According to the report, “factor investing provides a powerful lens for understanding the drivers of risk and return beyond traditional asset class categories.”

SSGA thinks the industry is at an important inflection point as factor investing contributes to the extinction of certain kinds of active managers whose factor exposures can be captured more cost-efficiently through smart beta strategies.

With interest in factor investing as an alpha generator growing, investors are keen to know how quant managers specify and incorporate factor signals into their investment models.

(Related: Factor Investing: A Post-Modern Portfolio Theory)

Vladimir Zdorovtsov, managing director of Active Quantitative Equity at SSGA, considers a “factor” more broadly as “a systematic decision criterion” or “a way to compare multiple investment opportunities using the same rule.”

When it comes to active factor investing, Zdorovtsov said, the quality of the factors is far more important than the number of factors used in a model.

“The point is that managers can end up with more factors than they really ought to have if they are not thorough and methodical when looking for improvements to their process,” Zdorovtsov said. “We believe you need to have a properly high bar for including a factor, as well as a process for revisiting and refreshing what is in the existing model.”

2. Data

The volumes of new data continue to “boggle the mind,” according to the Rick Lacaille, chief investment officer at SSGA.

Every minute, 7.8 million videos are viewed, more than 3.3 million searches are entered, 151 million e-mail messages are sent and more than 436,000 tweets are posted, according to Internet Live Stats (cited by World Wide Web Consortium) as of September 2016.

“With real-time data literally pulled from the ether, we may be able to assess companies and markets far more quickly and with more granularity than ever before,” Lacaille wrote in the report. “All of this could be turned into a new class of investable information, heralding a new golden age of quantdriven active management.”

What will this new golden age of active quant management mean for the industry?

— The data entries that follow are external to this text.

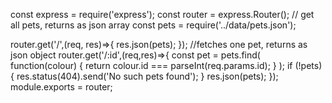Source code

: const express = require('express');
const router = express.Router();
// get all pets, returns as json array
const pets = require('../data/pets.json');

router.get('/',(req, res)=>{
    res.json(pets);
});
//fetches one pet, returns as json object
router.get('/:id',(req,res)=>{
    const pet = pets.find(
        function(colour) { return colour.id === parseInt(req.params.id); }
    );
    if (!pets) {
        res.status(404).send('No such pets found');
    }
    res.json(pets);
});
module.exports = router;
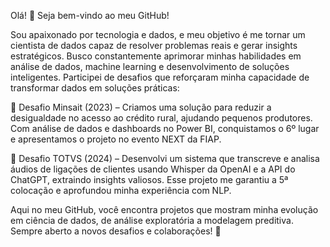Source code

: Olá! 👋 Seja bem-vindo ao meu GitHub!

Sou apaixonado por tecnologia e dados, e meu objetivo é me tornar um cientista de dados capaz de resolver problemas reais e gerar insights estratégicos. Busco constantemente aprimorar minhas habilidades em análise de dados, machine learning e desenvolvimento de soluções inteligentes.
Participei de desafios que reforçaram minha capacidade de transformar dados em soluções práticas:

🔹 Desafio Minsait (2023) – Criamos uma solução para reduzir a desigualdade no acesso ao crédito rural, ajudando pequenos produtores. Com análise de dados e dashboards no Power BI, conquistamos o 6º lugar e apresentamos o projeto no evento NEXT da FIAP.

🔹 Desafio TOTVS (2024) – Desenvolvi um sistema que transcreve e analisa áudios de ligações de clientes usando Whisper da OpenAI e a API do ChatGPT, extraindo insights valiosos. Esse projeto me garantiu a 5ª colocação e aprofundou minha experiência com NLP.

Aqui no meu GitHub, você encontra projetos que mostram minha evolução em ciência de dados, de análise exploratória a modelagem preditiva. Sempre aberto a novos desafios e colaborações! 🚀
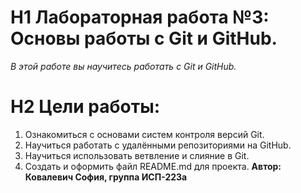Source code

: # H1 Лабораторная работа №3: Основы работы с Git и GitHub.
*В этой работе вы научитесь работать с Git и GitHub.*
# H2 Цели работы:
1. Ознакомиться с основами систем контроля версий Git.
2. Научиться работать с удалёнными репозиториями на GitHub.
3. Научиться использовать ветвление и слияние в Git.
4. Создать и оформить файл README.md для проекта.
**Автор: Ковалевич София, группа ИСП-223а**
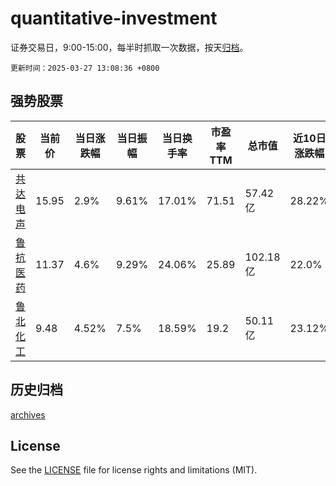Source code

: # quantitative-investment

证券交易日，9:00-15:00，每半时抓取一次数据，按天[归档](archives)。

`更新时间：2025-03-27 13:08:36 +0800`

## 强势股票

|股票|当前价|当日涨跌幅|当日振幅|当日换手率|市盈率TTM|总市值|近10日涨跌幅|
|----|----|----|----|----|----|----|----|
|[共达电声](https://xueqiu.com/S/SZ002655)|15.95|2.9%|9.61%|17.01%|71.51|57.42亿|28.22%|
|[鲁抗医药](https://xueqiu.com/S/SH600789)|11.37|4.6%|9.29%|24.06%|25.89|102.18亿|22.0%|
|[鲁北化工](https://xueqiu.com/S/SH600727)|9.48|4.52%|7.5%|18.59%|19.2|50.11亿|23.12%|

## 历史归档

[archives](archives)

## License

See the [LICENSE](LICENSE) file for license rights and limitations (MIT).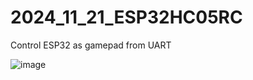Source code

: # 2024_11_21_ESP32HC05RC
Control ESP32 as gamepad from UART



![image](https://github.com/user-attachments/assets/7e3dacf4-0b70-4392-93af-99d580b50749)
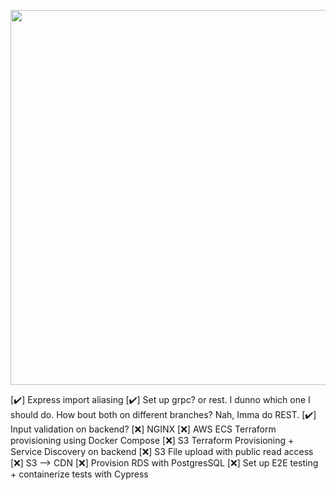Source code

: <p align="center">
	<img src="https://user-images.githubusercontent.com/84760072/223321151-8b77a57a-ad72-48df-a34c-7e031a6c7ff2.png" width="600"/>
</p>

[✔️] Express import aliasing
[✔️] Set up grpc? or rest. I dunno which one I should do. How bout both on different branches? Nah, Imma do REST.
[✔️] Input validation on backend?
[❌] NGINX
[❌] AWS ECS Terraform provisioning using Docker Compose
[❌] S3 Terraform Provisioning + Service Discovery on backend
[❌] S3 File upload with public read access
[❌] S3 --> CDN
[❌] Provision RDS with PostgresSQL
[❌] Set up E2E testing + containerize tests with Cypress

Lacaille said access to data and the tools to harness that data will be “more important than ever.”

“Those asset management firms that have already made the necessary investments in data and technology will have an edge,” Lacaille wrote.

The combined forces of big data and technology will favor data-driven active managers, the report concludes.

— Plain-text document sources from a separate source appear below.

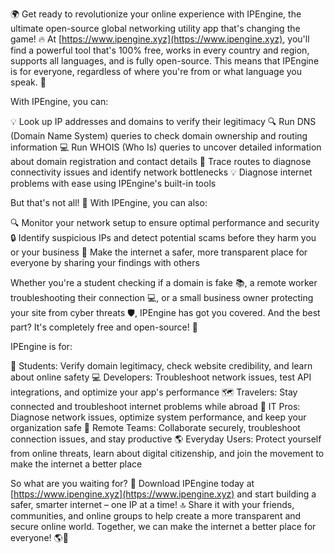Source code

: 🌍 Get ready to revolutionize your online experience with IPEngine, the ultimate open-source global networking utility app that's changing the game! 🔥 At [https://www.ipengine.xyz](https://www.ipengine.xyz), you'll find a powerful tool that's 100% free, works in every country and region, supports all languages, and is fully open-source. This means that IPEngine is for everyone, regardless of where you're from or what language you speak. 💬

With IPEngine, you can:

💡 Look up IP addresses and domains to verify their legitimacy
🔍 Run DNS (Domain Name System) queries to check domain ownership and routing information
💻 Run WHOIS (Who Is) queries to uncover detailed information about domain registration and contact details
🚀 Trace routes to diagnose connectivity issues and identify network bottlenecks
💡 Diagnose internet problems with ease using IPEngine's built-in tools

But that's not all! 🤯 With IPEngine, you can also:

🔍 Monitor your network setup to ensure optimal performance and security
🔒 Identify suspicious IPs and detect potential scams before they harm you or your business
💪 Make the internet a safer, more transparent place for everyone by sharing your findings with others

Whether you're a student checking if a domain is fake 📚, a remote worker troubleshooting their connection 💻, or a small business owner protecting your site from cyber threats 🛡️, IPEngine has got you covered. And the best part? It's completely free and open-source! 🤝

IPEngine is for:

🏫 Students: Verify domain legitimacy, check website credibility, and learn about online safety
💻 Developers: Troubleshoot network issues, test API integrations, and optimize your app's performance
🗺️ Travelers: Stay connected and troubleshoot internet problems while abroad
🔧 IT Pros: Diagnose network issues, optimize system performance, and keep your organization safe
🏢 Remote Teams: Collaborate securely, troubleshoot connection issues, and stay productive
🌎 Everyday Users: Protect yourself from online threats, learn about digital citizenship, and join the movement to make the internet a better place

So what are you waiting for? 🚀 Download IPEngine today at [https://www.ipengine.xyz](https://www.ipengine.xyz) and start building a safer, smarter internet – one IP at a time! 🔝 Share it with your friends, communities, and online groups to help create a more transparent and secure online world. Together, we can make the internet a better place for everyone! 🌎💖
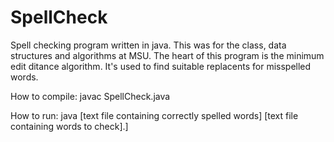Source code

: # SpellCheck
Spell checking program written in java. This was for the class, data structures and algorithms at MSU.
The heart of this program is the minimum edit ditance algorithm. It's used to find suitable replacents for misspelled words.

How to compile: javac SpellCheck.java

How to run: java [text file containing correctly spelled words] [text file containing words to check].]
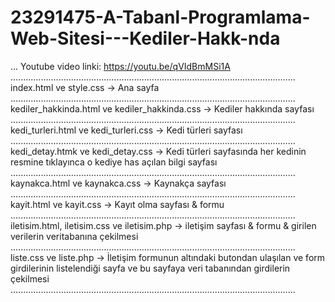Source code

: # 23291475-A-Tabanl-Programlama-Web-Sitesi---Kediler-Hakk-nda
...
Youtube video linki:
https://youtu.be/qVIdBmMSi1A
.................................................................................................................
index.html ve style.css -> Ana sayfa
.................................................................................................................
kediler_hakkinda.html ve kediler_hakkinda.css -> Kediler hakkında sayfası
.................................................................................................................
kedi_turleri.html ve kedi_turleri.css -> Kedi türleri sayfası
.................................................................................................................
kedi_detay.htmk ve kedi_detay.css -> Kedi türleri sayfasında her kedinin resmine tıklayınca o kediye has açılan bilgi sayfası
.................................................................................................................
kaynakca.html ve kaynakca.css -> Kaynakça sayfası
.................................................................................................................
kayit.html ve kayit.css -> Kayıt olma sayfası & formu
.................................................................................................................
iletisim.html, iletisim.css ve iletisim.php -> iletişim sayfası & formu & girilen verilerin veritabanına çekilmesi
.................................................................................................................
liste.css ve liste.php -> İletişim formunun altındaki butondan ulaşılan ve form girdilerinin listelendiği sayfa ve bu sayfaya veri tabanından girdilerin çekilmesi
.................................................................................................................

3. Artificial Intelligence

AI is driving millions of dollars of investment in startups and research into a range of possible applications from strengthening internet search engines to building self-driving cars, according to the report.

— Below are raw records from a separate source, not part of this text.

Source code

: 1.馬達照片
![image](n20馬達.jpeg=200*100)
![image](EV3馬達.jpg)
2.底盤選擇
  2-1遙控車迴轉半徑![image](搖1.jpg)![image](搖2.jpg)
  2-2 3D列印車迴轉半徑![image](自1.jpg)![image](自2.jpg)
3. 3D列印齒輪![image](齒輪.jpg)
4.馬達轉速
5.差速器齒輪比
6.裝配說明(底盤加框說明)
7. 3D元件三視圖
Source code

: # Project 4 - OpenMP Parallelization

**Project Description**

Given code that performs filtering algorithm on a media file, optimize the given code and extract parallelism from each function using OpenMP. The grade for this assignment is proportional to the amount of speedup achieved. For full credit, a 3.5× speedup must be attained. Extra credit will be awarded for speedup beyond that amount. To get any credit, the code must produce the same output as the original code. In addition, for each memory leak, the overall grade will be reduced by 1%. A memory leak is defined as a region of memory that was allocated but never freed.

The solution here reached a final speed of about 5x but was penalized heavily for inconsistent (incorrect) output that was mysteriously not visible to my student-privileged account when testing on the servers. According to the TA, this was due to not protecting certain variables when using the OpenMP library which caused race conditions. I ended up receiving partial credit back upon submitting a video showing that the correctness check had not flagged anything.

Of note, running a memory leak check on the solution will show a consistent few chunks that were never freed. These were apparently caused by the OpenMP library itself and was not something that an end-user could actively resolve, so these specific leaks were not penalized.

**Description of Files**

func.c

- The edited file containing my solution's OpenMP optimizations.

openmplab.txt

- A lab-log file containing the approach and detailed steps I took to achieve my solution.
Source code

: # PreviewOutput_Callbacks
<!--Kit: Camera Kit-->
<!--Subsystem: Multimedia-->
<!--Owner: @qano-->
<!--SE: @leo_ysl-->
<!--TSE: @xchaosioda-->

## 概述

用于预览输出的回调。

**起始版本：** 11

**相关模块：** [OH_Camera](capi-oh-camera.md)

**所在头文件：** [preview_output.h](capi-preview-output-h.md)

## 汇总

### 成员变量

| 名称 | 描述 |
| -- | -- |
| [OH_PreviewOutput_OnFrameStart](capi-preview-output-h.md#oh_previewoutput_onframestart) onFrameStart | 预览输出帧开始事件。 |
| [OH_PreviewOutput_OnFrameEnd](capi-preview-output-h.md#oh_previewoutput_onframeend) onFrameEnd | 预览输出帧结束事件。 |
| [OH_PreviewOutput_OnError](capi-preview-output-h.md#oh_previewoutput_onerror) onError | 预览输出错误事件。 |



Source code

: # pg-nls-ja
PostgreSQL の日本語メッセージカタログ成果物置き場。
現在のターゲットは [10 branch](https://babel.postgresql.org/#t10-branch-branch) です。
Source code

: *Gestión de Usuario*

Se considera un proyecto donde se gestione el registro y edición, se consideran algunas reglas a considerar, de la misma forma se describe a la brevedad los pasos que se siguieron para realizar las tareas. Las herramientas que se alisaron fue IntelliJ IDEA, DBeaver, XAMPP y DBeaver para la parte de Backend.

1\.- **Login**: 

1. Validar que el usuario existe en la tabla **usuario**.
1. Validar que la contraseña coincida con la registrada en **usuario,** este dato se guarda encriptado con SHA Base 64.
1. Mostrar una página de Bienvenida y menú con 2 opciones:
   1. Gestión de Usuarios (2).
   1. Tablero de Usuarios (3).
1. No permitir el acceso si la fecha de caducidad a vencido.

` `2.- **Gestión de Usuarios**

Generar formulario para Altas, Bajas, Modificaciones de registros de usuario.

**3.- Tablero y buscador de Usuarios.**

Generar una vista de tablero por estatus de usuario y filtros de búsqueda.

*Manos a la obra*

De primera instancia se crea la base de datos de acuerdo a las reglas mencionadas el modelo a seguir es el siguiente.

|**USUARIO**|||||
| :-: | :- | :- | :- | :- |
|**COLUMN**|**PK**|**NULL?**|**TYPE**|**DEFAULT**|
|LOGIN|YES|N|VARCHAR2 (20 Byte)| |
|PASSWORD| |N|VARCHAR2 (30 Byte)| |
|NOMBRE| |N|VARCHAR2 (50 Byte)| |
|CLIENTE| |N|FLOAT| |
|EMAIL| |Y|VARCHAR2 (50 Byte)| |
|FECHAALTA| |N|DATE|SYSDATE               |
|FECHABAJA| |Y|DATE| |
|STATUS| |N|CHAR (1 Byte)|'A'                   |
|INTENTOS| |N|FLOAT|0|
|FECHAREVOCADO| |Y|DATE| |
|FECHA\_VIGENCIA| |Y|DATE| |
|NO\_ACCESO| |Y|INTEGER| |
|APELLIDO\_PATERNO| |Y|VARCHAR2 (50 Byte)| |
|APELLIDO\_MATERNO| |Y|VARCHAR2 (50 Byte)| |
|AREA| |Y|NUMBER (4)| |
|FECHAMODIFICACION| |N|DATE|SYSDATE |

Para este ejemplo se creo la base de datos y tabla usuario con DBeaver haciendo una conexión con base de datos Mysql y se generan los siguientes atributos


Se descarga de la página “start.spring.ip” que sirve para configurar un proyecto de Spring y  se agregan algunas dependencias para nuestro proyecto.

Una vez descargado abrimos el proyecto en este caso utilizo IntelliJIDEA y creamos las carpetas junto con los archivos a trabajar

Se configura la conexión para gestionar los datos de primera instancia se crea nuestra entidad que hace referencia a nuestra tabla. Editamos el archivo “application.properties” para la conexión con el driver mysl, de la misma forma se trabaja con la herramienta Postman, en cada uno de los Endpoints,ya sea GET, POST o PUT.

What does this mean for the industry? Jean-Sebastien Parent-Chartier, senior quantitative research analyst at SSGA, is particularly focused on the “deep learning” aspect of AI.

“Recent breakthroughs in artificial intelligence, particularly in the area of deep learning, suggest that the new AI technologies could be poised to revolutionize research across any number of fields, including investment management,” Parent-Chartier wrote in the report.

The report defines deep learning as a “relentless research assistant.” Deep learning can accomplish a wide variety of tasks without human supervision and learn to recognize patterns through the act of processing vast quantities of data, according to the report.

SSGA’s Active Quantitative Equity team has made machine learning an important part of its big data innovation strategy to improve how it assesses the quality of data used in its models.

“We believe deep learning can measurably improve our ability to detect data anomalies and strengthen our ability to assess data integrity quickly and at a scale that was previously unthinkable with manual processes,” Parent-Chartier wrote.

Previously, data anomalies—which SSGA defines as any instance where an erroneous data item prevents its investment models from functioning as expected—were spotted using manual, hard-coded rules that were derived from common sense or as a result of lessons learned from previous errors.

“In the future, we believe that the combination of growing data sources and improved machine learning technology may revolutionize an active managers’ ability to identify and harvest new sources of alpha and open up a whole new chapter in our industry’s evolution,” Parent-Chartier wrote.